Tabakalı Ashab-ı İmam-i Ahmed'de olduğu gibi, cin saralı olan kadının dilinden Imam-ı Ahmed'in gönderdiği tehditli habere "baş üstüne Ahmed isterse Irak'ı terk ederiz" dedi. Ahmet Ibni Hanbel'in arkadaşı Ebu Bekr'in nalını ile cariyenin yanına gittiğinde ise ona,"Ben bu cariyeden çıkmıyorum, sana itaat etmiyorum. O İbni Hanbel idi ki, Allah ve Rasulüne itaat ederdi, biz de ona itaat ile emr olunduk" sözü açık bir delildir ki, cin insanın içine girer.

Yukarıda verdiğimiz delillerden de anlaşıldığı gibi, cin insanın içine girer ve onu sara tutmasına sebep olur. Cinin başka bir şekilde daha insana musallat oluşu vardır ki, bu bazen çok açık alamet ile bilinir ki, sapasağlam bir insanın bir anda aklı gider mecnun oiur. Bunu bir misal ile açıklayalım:

Bir başka şekli daha vardı ki, cin insanın herhangi bir uzvuna girer ve orası devamlı ağrı ve sancı içinde olur. Doktorlara giderler doktorlar senin hiçbir şeyin yok deyip gönderir. Hatta bazen insanın ayaklarına girerler ve yürümez hale sokarlar.

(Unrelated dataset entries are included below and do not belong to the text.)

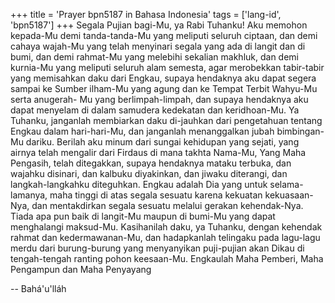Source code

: +++
title = 'Prayer bpn5187 in Bahasa Indonesia'
tags = ['lang-id', 'bpn5187']
+++
Segala Pujian bagi-Mu, ya Rabi Tuhanku! Aku memohon kepada-Mu demi tanda-tanda-Mu yang meliputi seluruh ciptaan, dan demi cahaya wajah-Mu yang telah menyinari segala yang ada di langit dan di bumi, dan demi rahmat-Mu yang melebihi sekalian makhluk, dan demi kurnia-Mu yang meliputi seluruh alam semesta, agar merobekkan tabir-tabir yang memisahkan daku dari Engkau, supaya hendaknya aku dapat segera sampai ke Sumber ilham-Mu yang agung dan ke Tempat Terbit Wahyu-Mu serta anugerah- Mu yang berlimpah-limpah, dan supaya hendaknya aku dapat menyelam di dalam samudera kedekatan dan keridhoan-Mu. Ya Tuhanku, janganlah membiarkan daku di-jauhkan dari pengetahuan tentang Engkau dalam hari-hari-Mu, dan janganlah menanggalkan jubah
bimbingan-Mu dariku. Berilah aku minum dari sungai kehidupan yang sejati, yang airnya telah mengalir dari Firdaus di mana takhta Nama-Mu, Yang Maha Pengasih, telah ditegakkan, supaya hendaknya mataku terbuka, dan wajahku disinari, dan kalbuku diyakinkan, dan jiwaku diterangi, dan langkah-langkahku diteguhkan.
Engkau adalah Dia yang untuk selama-lamanya, maha tinggi di atas segala sesuatu karena kekuatan kekuasaan-Nya, dan mentakdirkan segala sesuatu melalui gerakan kehendak-Nya. Tiada apa pun baik di langit-Mu maupun di bumi-Mu yang dapat menghalangi maksud-Mu. Kasihanilah daku, ya Tuhanku, dengan kehendak rahmat dan kedermawanan-Mu, dan hadapkanlah telingaku pada lagu-lagu merdu dari burung-burung yang menyanyikan puji-pujian akan Dikau di tengah-tengah ranting pohon keesaan-Mu. Engkaulah Maha Pemberi, Maha Pengampun dan Maha Penyayang

-- Bahá'u'lláh
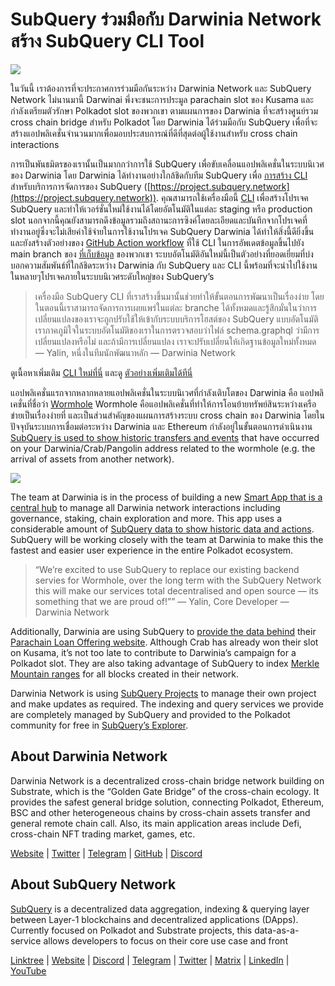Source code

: # SubQuery ร่วมมือกับ Darwinia Network สร้าง SubQuery CLI Tool

![](https://miro.medium.com/max/1400/1*96OGWsQrxNGC5rblYxhdAw.jpeg)

ในวันนี้ เราต้องการที่จะประกาศการร่วมมือกันระหว่าง Darwinia Network และ SubQuery Network ไม่นานมานี้ Darwinai พึ่งจะชนะการประมูล parachain slot ของ Kusama และกำลังเตรียมตัวรักษา Polkadot slot ของพวกเขา ตามแผนการของ Darwinia ที่จะสร้างศูนย์รวม cross chain bridge สำหรับ Polkadot โดย Darwinia ได้ร่วมมือกับ SubQuery เพื่อที่จะสร้างแอปพลิเคชั่นจำนวนมากเพื่อมอบประสบการณ์ที่ดีที่สุดต่อผู้ใช้งานสำหรับ cross chain interactions

การเป็นพันธมิตรของเรานั้นเป็นมากกว่าการใช้ SubQuery เพื่อขับเคลื่อนแอปพลิเคชั่นในระบบนิเวศของ Darwinia โดย Darwinia ได้ทำงานอย่างใกล้ชิดกับทีม SubQuery เพื่อ [การสร้าง CLI](https://github.com/fewensa/subquery-cli) สำหรับบริการการจัดการของ SubQuery ([https://project.subquery.network](https://project.subquery.network)). คุณสามารถใช้เครื่องมือนี้ [CLI](https://github.com/fewensa/subquery-cli) เพื่อสร้างโปรเจค SubQuery และทำให้เวอร์ชั่นใหม่ใช้งานได้โดยอัตโนมัติในแต่ละ staging หรือ production slot นอกจากนี้คุณยังสามารถดึงข้อมูลรวมถึงสถานะการซิงค์โดยละเอียดและบันทึกจากโปรเจคที่ทำงานอยู่ซึ่งจะไม่เสียค่าใช้จ่ายในการใช้งานโปรเจค SubQuery Darwinia ได้ทำให้สิ่งนี้ดียิ่งขึ้นและยังสร้างตัวอย่างของ [GitHub Action workflow](https://github.com/darwinia-network/bridger/blob/master/.github/workflows/subquery-prod.yml) ที่ใช้ CLI ในการอัพเดตข้อมูลขึ้นไปยัง main branch ของ [ที่เก็บข้อมูล](https://github.com/darwinia-network/bridger/blob/master/.github/workflows/subquery-prod.yml) ของพวกเขา ระบบอัตโนมัติอันใหม่นี้เป็นตัวอย่างที่ยอดเยี่ยมที่บ่งบอกความสัมพันธ์ที่ใกล้ชิดระหว่าง Darwinia กับ SubQuery และ CLI นี้พร้อมที่จะนำไปใช้งานในหลายๆโปรเจคภายในระบบนิเวศระดับใหญ่ของ SubQuery’s
> เครื่องมือ SubQuery CLI ที่เราสร้างขึ้นมานั้นช่วยทำให้ขั้นตอนการพัฒนาเป็นเรื่องง่าย โดยในตอนนี้เราสามารถจัดการการเผยแพร่ในแต่ละ branche ได้ทั้งหมดและรู้สึกมั่นในว่าการเปลี่ยนแปลงของเราจะถูกปรับใช้ให้เข้ากับระบบบริการโฮสต์ของ SubQuery แบบอัตโนมัติ เราภาคภูมิใจในระบบอัตโนมัติของเราในการตรวจสอบว่าไฟล์ schema.graphql ว่ามีการเปลี่ยนแปลงหรือไม่ และถ้ามีการเปลี่ยนแปลง เราจะปรับเปลี่ยนให้เกิดฐานข้อมูลใหม่ทั้งหมด — Yalin, หนึ่งในทีมนักพัฒนาหลัก — Darwinia Network


ดูเนื้อหาเพิ่มเติม [CLI ใหม่ที่นี่](https://github.com/fewensa/subquery-cli) และดู [ตัวอย่างเพิ่มเติมได้ทีนี่](https://github.com/darwinia-network/bridger/blob/master/.github/workflows/subquery-prod.yml)

แอปพลิเคชั่นแรกจากหลากหลายแอปพลิเคชั่นในระบบนิเวศที่กำลังเติบโตของ Darwinia คือ แอปพลิเคชั่นที่ชื่อว่า [Wormhole](https://wormhole.darwinia.network/) Wormhole คือแอปพลิเคชั่นที่ทำให้การโอนย้ายทรัพย์สินระหว่างเครือข่ายเป็นเรื่องง่ายที่ และเป็นส่วนสำคัญของแผนการสร้างระบบ cross chain ของ Darwinia โดยในปัจจุบันระบบการเชื่อมต่อระหว่าง Darwinia และ Ethereum กำลังอยู่ในขั้นตอนการดำเนินงาน [SubQuery is used to show historic transfers and events](https://explorer.subquery.network/subquery/darwinia-network/wormhole-darwinia) that have occurred on your Darwinia/Crab/Pangolin address related to the wormhole (e.g. the arrival of assets from another network).

![](https://miro.medium.com/max/1400/1*p3V-lvW6BmEVZXaDYDY7mw.png)

The team at Darwinia is in the process of building a new [Smart App that is a central hub](https://apps.darwinia.network/) to manage all Darwinia network interactions including governance, staking, chain exploration and more. This app uses a considerable amount of [SubQuery data to show historic data and actions](https://explorer.subquery.network/subquery/darwinia-network/smart-app-crab). SubQuery will be working closely with the team at Darwinia to make this the fastest and easier user experience in the entire Polkadot ecosystem.
> “We’re excited to use SubQuery to replace our existing backend servies for Wormhole, over the long term with the SubQuery Network this will make our services total decentralised and open source — its something that we are proud of!”” — Yalin, Core Developer — Darwinia Network


Additionally, Darwinia are using SubQuery to [provide the data behind](https://explorer.subquery.network/subquery/darwinia-network/home-plo-polkadot) their [Parachain Loan Offering website](https://darwinia.network/plo_contribute). Although Crab has already won their slot on Kusama, it’s not too late to contribute to Darwinia’s campaign for a Polkadot slot. They are also taking advantage of SubQuery to index [Merkle Mountain ranges](https://explorer.subquery.network/subquery/darwinia-network/darwinia-mmr) for all blocks created in their network.

Darwinia Network is using [SubQuery Projects](https://project.subquery.network/) to manage their own project and make updates as required. The indexing and query services we provide are completely managed by SubQuery and provided to the Polkadot community for free in [SubQuery’s Explorer](https://explorer.subquery.network/).

## About Darwinia Network

Darwinia Network is a decentralized cross-chain bridge network building on Substrate, which is the “Golden Gate Bridge” of the cross-chain ecology. It provides the safest general bridge solution, connecting Polkadot, Ethereum, BSC and other heterogeneous chains by cross-chain assets transfer and general remote chain call. Also, its main application areas include Defi, cross-chain NFT trading market, games, etc.

[Website](https://darwinia.network/) | [Twitter](https://twitter.com/DarwiniaNetwork) | [Telegram](https://t.me/DarwiniaNetwork) | [GitHub](https://github.com/darwinia-network) | [Discord](https://discord.gg/KMZVeyM)

## About SubQuery Network

[SubQuery](https://subquery.network/) is a decentralized data aggregation, indexing & querying layer between Layer-1 blockchains and decentralized applications (DApps). Currently focused on Polkadot and Substrate projects, this data-as-a-service allows developers to focus on their core use case and front

[Linktree](https://linktr.ee/subquerynetwork) | [Website](https://subquery.network/) | [Discord](https://discord.com/invite/78zg8aBSMG) | [Telegram](https://t.me/subquerynetwork) | [Twitter](https://twitter.com/subquerynetwork) | [Matrix](https://matrix.to/#/#subquery:matrix.org) | [LinkedIn](https://www.linkedin.com/company/subquery) | [YouTube](https://www.youtube.com/channel/UCi1a6NUUjegcLHDFLr7CqLw)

••• Sara hakkında tabibler ne diyor?

SARA (EPİLEPSİ)

Genellikle şuur kaybı ile birlikte olan ve nöbetlerle giden bir sinir sistemi hastalığıdır. Tıpta, "epilepsi" olarak bilinir. Bir sara nöbeti beyin fonksiyonunda kısa süreli bir bozukluk olarak tarif edilebilir. Bir grup beyin hücresi ani olarak elektrik deşarjı göstermekte ve nöbet ortaya çıkmaktadır. Nöbeti başlatan asıl sebebin sinir hücreleri arası akım geçişiyle vazifeli maddelerarası (nörotransmitterler) dengesizlik olduğu sanılmaktadır.

Sara, yaygın, (büyük nöbet ve küçük nöbet) veya fokal (kısmî nöbetler) olabilir. Yaygın nöbetlerde şuur kaybı vardır. Fokal nöbetlerde şuur, sinir sisteminin bazı mesafelerinde kalabilir. Anormal elektrik deşarjı beynin belli bir bölgesindedir. Ancak komşu bölgelere yayılıp, yaygın nöbete dönüşebilir.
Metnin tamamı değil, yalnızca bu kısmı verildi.